今年もあと3ヵ月だなんて仕事漬けの毎日を送っていると、今日が何日?で何曜日?って感覚がなくなります... 苦笑

『そろそろちゃんと休め!』っていろんな人に心配されながらも、結局仕事から離れることができない性分なんでしょうね〜

 

さて、きょうは『犬の子宮蓄膿症』のお話です。

多分これまでやってきた手術の中で一番執刀した病気なはずなのに、なぜか開院してから犬の子宮蓄膿症は“初”でした。

そもそも避妊手術を済ませている子には関係のない病気です。

当院の患者さんの大多数は1歳前後までに不妊手術を済ませている子ばかりです。

新しく仔犬を迎え入れた方にも不妊手術を啓蒙しているので遭遇する機会が少ないのかもしれません。

また「地方・地域にもよるのかな?」とも思います。

一宮よりも田舎で開業している友達に聞くと、昔ながらの環境で犬を飼っていて、狂犬病予防接種は打ってるけどフィラリア予防はしていない...とか、去勢避妊手術をしている子はほとんどいない...なんてことは耳にします。

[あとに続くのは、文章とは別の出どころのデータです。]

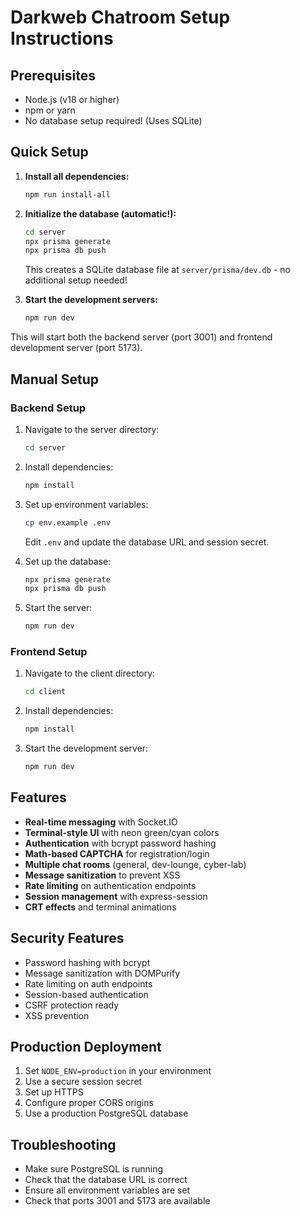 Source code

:# Darkweb Chatroom Setup Instructions

## Prerequisites

- Node.js (v18 or higher)
- npm or yarn
- No database setup required! (Uses SQLite)

## Quick Setup

1. **Install all dependencies:**
   ```bash
   npm run install-all
   ```

2. **Initialize the database (automatic!):**
   ```bash
   cd server
   npx prisma generate
   npx prisma db push
   ```
   This creates a SQLite database file at `server/prisma/dev.db` - no additional setup needed!

4. **Start the development servers:**
   ```bash
   npm run dev
   ```

This will start both the backend server (port 3001) and frontend development server (port 5173).

## Manual Setup

### Backend Setup

1. Navigate to the server directory:
   ```bash
   cd server
   ```

2. Install dependencies:
   ```bash
   npm install
   ```

3. Set up environment variables:
   ```bash
   cp env.example .env
   ```
   Edit `.env` and update the database URL and session secret.

4. Set up the database:
   ```bash
   npx prisma generate
   npx prisma db push
   ```

5. Start the server:
   ```bash
   npm run dev
   ```

### Frontend Setup

1. Navigate to the client directory:
   ```bash
   cd client
   ```

2. Install dependencies:
   ```bash
   npm install
   ```

3. Start the development server:
   ```bash
   npm run dev
   ```

## Features

- **Real-time messaging** with Socket.IO
- **Terminal-style UI** with neon green/cyan colors
- **Authentication** with bcrypt password hashing
- **Math-based CAPTCHA** for registration/login
- **Multiple chat rooms** (general, dev-lounge, cyber-lab)
- **Message sanitization** to prevent XSS
- **Rate limiting** on authentication endpoints
- **Session management** with express-session
- **CRT effects** and terminal animations

## Security Features

- Password hashing with bcrypt
- Message sanitization with DOMPurify
- Rate limiting on auth endpoints
- Session-based authentication
- CSRF protection ready
- XSS prevention

## Production Deployment

1. Set `NODE_ENV=production` in your environment
2. Use a secure session secret
3. Set up HTTPS
4. Configure proper CORS origins
5. Use a production PostgreSQL database

## Troubleshooting

- Make sure PostgreSQL is running
- Check that the database URL is correct
- Ensure all environment variables are set
- Check that ports 3001 and 5173 are available
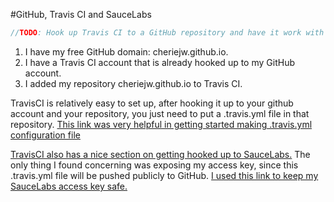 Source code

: #GitHub, Travis CI and SauceLabs

```java
//TODO: Hook up Travis CI to a GitHub repository and have it work with SauceLabs. Might be cool to have it deploy to my droplet after passing.
```
1) I have my free GitHub domain: cheriejw.github.io.
2) I have a Travis CI account that is already hooked up to my GitHub account.
3) I added my repository cheriejw.github.io to Travis CI.

TravisCI is relatively easy to set up, after hooking it up to your github account and your repository, you just need to put a .travis.yml file in that repository.
[This link was very helpful in getting started making .travis.yml configuration file](http://blog.tgrrtt.com/exploring-the-travisci-configuration-file "Exploring the TravisCI Configuration File")

[TravisCI also has a nice section on getting hooked up to SauceLabs.](https://docs.travis-ci.com/user/sauce-connect/ "Using SauceLabs") The only thing I found concerning was exposing my access key, since this .travis.yml file will be pushed publicly to GitHub.
[I used this link to keep my SauceLabs access key safe.](https://docs.travis-ci.com/user/environment-variables/ "Environment Variables in TravisCI")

写真の子も飼い主さんは『出血してるから生理がきたんだ...』と思ってらっしゃたみたいですが、それは出血ではなく“血膿”で、お腹は破裂寸前までパンパンに膨れ上がっていました!

人間の赤ちゃんの頭くらいの大きさまで拡張した子宮を慎重に腹腔外に出して、器具などで破らないように注意をして卵巣-子宮摘出を行い、無事に手術を終えることができました。

幸い、麻酔からの覚醒も問題なく、しばらくは入院治療ですね。

 

今回行った子宮蓄膿症の卵巣-子宮摘出手術も通常の避妊手術も行うことはまったく一緒です。

ただし、方や健康な子に行うのと方や不健康な状態の子に行うのとでは同じ手術であっても動物にかかる負担は全然違います!

健康な子にメスを入れるのを「かわいそう...」と躊躇される飼い主さんも多くいますが、人と比較しても雌犬の生殖器の病気はとても多く、「病気になった時に行えばいい」的な考えには同意できかねます。

繁殖させる予定がないのであれば、早期に避妊手術をされることを強くオススメします。

他に避妊手術を奨める理由としては、“乳腺腫瘍の発症リスクを回避できる”ことが挙げられます。

初潮前に行えば99.5%1回目の生理後では92%2回目の生理後では74%の確率で乳腺腫瘍を予防でき、2歳を過ぎてから避妊手術を行っても予防効果はありません。

乳腺腫瘍と診断された犬の50%は悪性...つまり『乳癌』ということになりますから、手術をしても再発や転移を招く可能性がでてきます。